How to Lose Weight and Keep It Off, Forever

Updated: May 4, 2021

With 2/3 of the UK population now classified as overweight or obese, there has never been more available information about how to lose weight and get in shape. At some point in your life, you’ve probably been on a diet to lose weight and maybe even experimented with some of the more popular diets like keto, paleo, vegan, Atkins, weight watchers, etc. You may have even found success in the past but now that muffin top or spare tyre has made its way back to your waistline and you’re looking for some advice again. The good news is you’ve come to the right place and below is exactly what you need to know to lose weight and keep it off for good. The bad news is there are no quick fixes, miracle cures, or fad diets here. Just evidence-based advice that is proven to work for anyone.

In order to achieve healthy sustainable weight loss, there are a number of core principles (or rules if you prefer), which you need to follow. The 4 core weight loss principles are:

  1. You must be in a calorie deficit (i.e. your calories in must be less than you calories out).

  2. Don't lose weight too quickly (aim to lose no more than 0.5 - 1.0% of your bodyweight per week).

  3. Eat a high protein diet (i.e. 1.6 - 2.2 g/kg/day)

  4. Engage in resistance training (i.e. weight lifting or bodyweight training) at least twice/week.

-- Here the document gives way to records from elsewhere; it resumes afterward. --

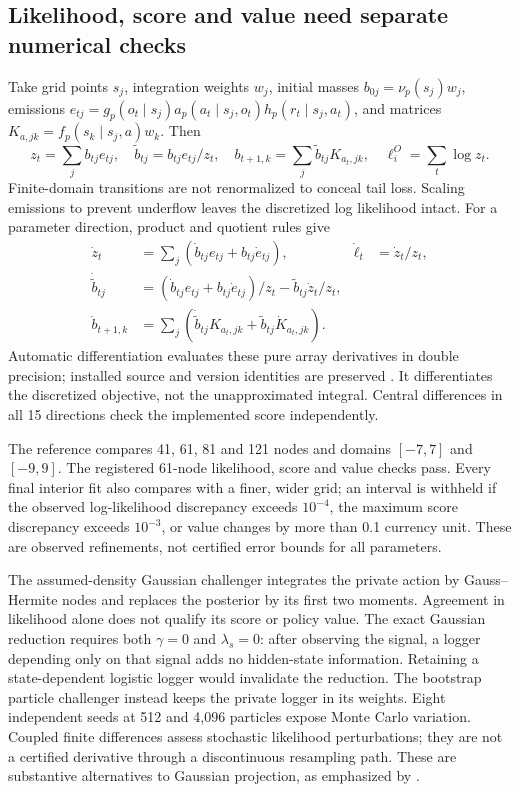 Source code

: \subsection{Likelihood, score and value need separate numerical checks}
Take grid points $s_j$, integration weights $w_j$, initial masses
$b_{0j}=\nu_p(s_j)w_j$, emissions
$e_{tj}=g_p(o_t\mid s_j)a_p(a_t\mid s_j,o_t)h_p(r_t\mid s_j,a_t)$,
and matrices $K_{a,jk}=f_p(s_k\mid s_j,a)w_k$. Then
\[
 z_t=\sum_j b_{tj}e_{tj},\quad
 \widetilde b_{tj}=b_{tj}e_{tj}/z_t,\quad
 b_{t+1,k}=\sum_j\widetilde b_{tj}K_{a_t,jk},\quad
 \ell_i^O=\sum_t\log z_t.
\]
Finite-domain transitions are not renormalized to conceal tail loss. Scaling
emissions to prevent underflow leaves the discretized log likelihood intact.
For a parameter direction, product and quotient rules give
\begin{align*}
 \dot z_t&=\sum_j(\dot b_{tj}e_{tj}+b_{tj}\dot e_{tj}),
 &\dot\ell_t&=\dot z_t/z_t,\\
 \dot{\widetilde b}_{tj}&=(\dot b_{tj}e_{tj}+b_{tj}\dot e_{tj})/z_t
                         -\widetilde b_{tj}\dot z_t/z_t,\\
 \dot b_{t+1,k}&=\sum_j(\dot{\widetilde b}_{tj}K_{a_t,jk}
                            +\widetilde b_{tj}\dot K_{a_t,jk}).
\end{align*}
Automatic differentiation evaluates these pure array derivatives in double
precision; installed source and version identities are preserved
\citep{jaxruntime2026}. It differentiates the discretized objective, not the
unapproximated integral. Central differences in all 15 directions check the
implemented score independently.

The reference compares 41, 61, 81 and 121 nodes and domains $[-7,7]$ and
$[-9,9]$. The registered 61-node likelihood, score and value checks pass.
Every final interior fit also compares with a finer, wider grid; an interval
is withheld if the observed log-likelihood discrepancy exceeds $10^{-4}$,
the maximum score discrepancy exceeds $10^{-3}$, or value changes by more
than 0.1 currency unit. These are observed refinements, not certified error
bounds for all parameters.

The assumed-density Gaussian challenger integrates the private action by
Gauss--Hermite nodes and replaces the posterior by its first two moments.
Agreement in likelihood alone does not qualify its score or policy value.
The exact Gaussian reduction requires both $\gamma=0$ and $\lambda_s=0$:
after observing the signal, a logger depending only on that signal adds no
hidden-state information. Retaining a state-dependent logistic logger would
invalidate the reduction. The bootstrap particle challenger instead keeps
the private logger in its weights. Eight independent seeds at 512 and 4,096
particles expose Monte Carlo variation. Coupled finite differences assess
stochastic likelihood perturbations; they are not a certified derivative
through a discontinuous resampling path. These are substantive alternatives
to Gaussian projection, as emphasized by \citet[Chapters 6--7]{sarkka2013}.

While you may be able to achieve some levels of success by only following some of these core principles, for long-term results you need to follow all four and remain active once reaching your goal weight.

Now it’s all well and good to make these statements but you’re probably wanting to know why these principles are so key and why this advice may differ from the millions of other people’s weight loss advice you’ve heard before. This is where many so-called weight loss ‘experts’ shy away from talking facts and the long-term results of their diet fads. Just about any crazy fad diet can induce weight loss in the short-term (< 3 months), but the evidence shows they all fail in the long term (> 2 years), often causing greater increases in total body fat accumulation overall. No matter how you do it, creating a calorie deficit will result in weight loss. But, could you follow that juice fast forever? How about never eating another carb your whole life? I didn’t think so. That's why these diets fail long-term, as they’re all looking at how to just get the weight off quickly to make money. What they’re not doing is helping you to put in place habits and behaviours that will maintain a healthy weight and stop the endless yo-yo dieting cycle.

Calorie Deficit

Weight loss is the product of a negative calorie balance (i.e. Calories In < Calories Out). However, calories in vs calories out is not as simple as public health messages such as “Eat Less and Move More” would suggest. Calories in is simple enough, it's the sum of all the food and drinks you ingest each day including alcohol. The calories out side of the equation, however, is a little more complicated and is made up of 4 components:

  • Basal Metabolic Rate (BMR).

  • Non-Exercise Activity Thermogenesis (NEAT).

  • Thermic Effect of Food (TEF).

  • Exercise Activity (EA).

All together these 4 components make up your Total Daily Energy Expenditure (TDEE). To help you understand, and help dispel some diet myths I will explain each of these individually and how much each contributes to your TDEE.

Basal Metabolic Rate (BMR) – this is the largest component of your TDEE, making up approximately 60 - 70% of the calories out part of the equation (however, this percentage may be lower in very active individuals). Your BMR accounts for all the energy that is required to run all your bodily functions including, pumping your blood around the body, creating hormones, thinking, breathing, etc.

Non-Exercise Activity Thermogenesis (NEAT) – NEAT makes up approximately 15% of your TDEE but may be as much as 50% in highly active individuals. NEAT accounts for all the involuntary movements you make each day like using your devices, fidgeting, talking, moving around, etc. Your NEAT can actually decrease significantly when you become more active as an unconscious effort to be less active in your involuntary day-to-day activities to compensate for the energy you are expending through more regular exercise activity.